Action item -> The answer must be every line of the data that holds the word "like".

Supplied records ->
- - -
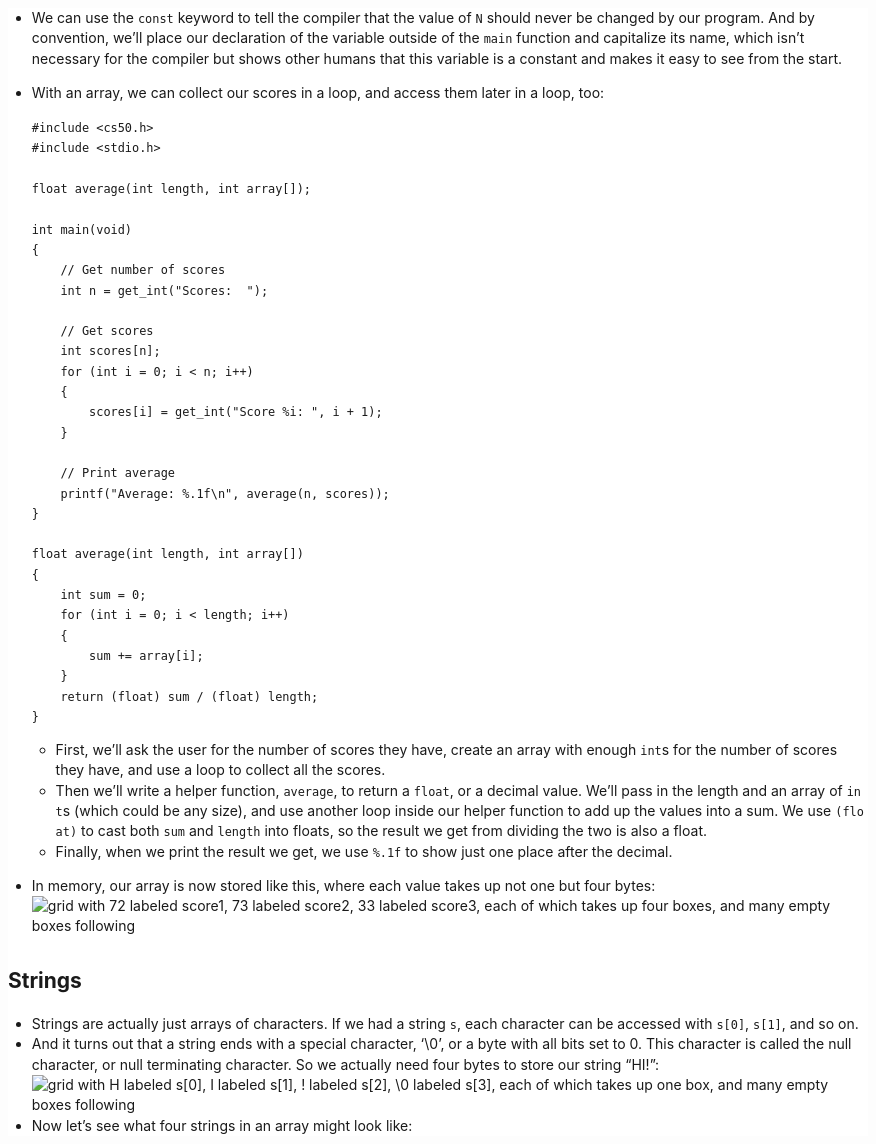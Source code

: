   - We can use the `const` keyword to tell the compiler that the value of `N` should never be changed by our program. And by convention, we’ll place our declaration of the variable outside of the `main` function and capitalize its name, which isn’t necessary for the compiler but shows other humans that this variable is a constant and makes it easy to see from the start.

- With an array, we can collect our scores in a loop, and access them later in a loop, too:

      #include <cs50.h>
      #include <stdio.h>

      float average(int length, int array[]);

      int main(void)
      {
          // Get number of scores
          int n = get_int("Scores:  ");

          // Get scores
          int scores[n];
          for (int i = 0; i < n; i++)
          {
              scores[i] = get_int("Score %i: ", i + 1);
          }

          // Print average
          printf("Average: %.1f\n", average(n, scores));
      }

      float average(int length, int array[])
      {
          int sum = 0;
          for (int i = 0; i < length; i++)
          {
              sum += array[i];
          }
          return (float) sum / (float) length;
      }

  - First, we’ll ask the user for the number of scores they have, create an array with enough `int`s for the number of scores they have, and use a loop to collect all the scores.
  - Then we’ll write a helper function, `average`, to return a `float`, or a decimal value. We’ll pass in the length and an array of `int`s (which could be any size), and use another loop inside our helper function to add up the values into a sum. We use `(float)` to cast both `sum` and `length` into floats, so the result we get from dividing the two is also a float.
  - Finally, when we print the result we get, we use `%.1f` to show just one place after the decimal.

- In memory, our array is now stored like this, where each value takes up not one but four bytes:  
  ![grid with 72 labeled score1, 73 labeled score2, 33 labeled score3, each of which takes up four boxes, and many empty boxes following](https://cs50.harvard.edu/x/2020/notes/2/memory_with_array.png)

## Strings

- Strings are actually just arrays of characters. If we had a string `s`, each character can be accessed with `s[0]`, `s[1]`, and so on.
- And it turns out that a string ends with a special character, ‘\\0’, or a byte with all bits set to 0. This character is called the null character, or null terminating character. So we actually need four bytes to store our string “HI!”:  
  ![grid with H labeled s[0], I labeled s[1], ! labeled s[2], \0 labeled s[3], each of which takes up one box, and many empty boxes following](https://cs50.harvard.edu/x/2020/notes/2/memory_with_string.png)
- Now let’s see what four strings in an array might look like:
- - -
Exercise response ->
- In memory, our array is now stored like this, where each value takes up not one but four bytes:  
- Now let’s see what four strings in an array might look like:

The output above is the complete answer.